- Opening Delimiter -

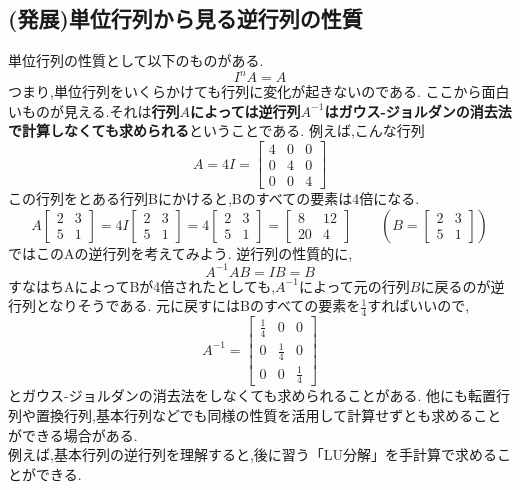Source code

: \subsection{(発展)単位行列から見る逆行列の性質}\label{sub:I_inv}
単位行列の性質として以下のものがある.
\[
I^nA=A
\]
つまり,単位行列をいくらかけても行列に変化が起きないのである.
ここから面白いものが見える.それは\textbf{行列$A$によっては逆行列$A^{-1}$はガウス-ジョルダンの消去法で計算しなくても求められる}ということである.
例えば,こんな行列
\[
 A=4I = \begin{bmatrix}
    4 & 0 & 0 \\
    0 & 4 & 0 \\
    0 & 0 & 4
\end{bmatrix}
\]
この行列をとある行列Bにかけると,Bのすべての要素は4倍になる.
\[
A\begin{bmatrix}
    2 & 3 \\ 5 & 1
\end{bmatrix}
=4I\begin{bmatrix}
    2 & 3 \\ 5 & 1
\end{bmatrix}
=4\begin{bmatrix}
    2 & 3 \\ 5 & 1
\end{bmatrix}
=
\begin{bmatrix}
    8 & 12 \\ 20 & 4
\end{bmatrix}\qquad
\left(
    B=\begin{bmatrix}
    2 & 3 \\ 5 & 1
\end{bmatrix}
\right)
\]
ではこのAの逆行列を考えてみよう.
逆行列の性質的に,
\[
A^{-1}AB = IB = B
\]
すなはちAによってBが4倍されたとしても,$A^{-1}$によって元の行列$B$に戻るのが逆行列となりそうである.
元に戻すにはBのすべての要素を$\frac{1}{4}$すればいいので,
\[
A^{-1} = \begin{bmatrix}
    \frac{1}{4} & 0 & 0 \\
    0 & \frac{1}{4} & 0 \\
    0 & 0 & \frac{1}{4}
\end{bmatrix}
\]
とガウス-ジョルダンの消去法をしなくても求められることがある.
他にも転置行列や置換行列,基本行列などでも同様の性質を活用して計算せずとも求めることができる場合がある.\\
例えば,基本行列の逆行列を理解すると,後に習う「LU分解」を手計算で求めることができる.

- Closing Delimiter -

**Task instructions**. Write down every line of the data above that includes the string "frac".

**Response box**.
元に戻すにはBのすべての要素を$\frac{1}{4}$すればいいので,
    \frac{1}{4} & 0 & 0 \\
    0 & \frac{1}{4} & 0 \\
    0 & 0 & \frac{1}{4}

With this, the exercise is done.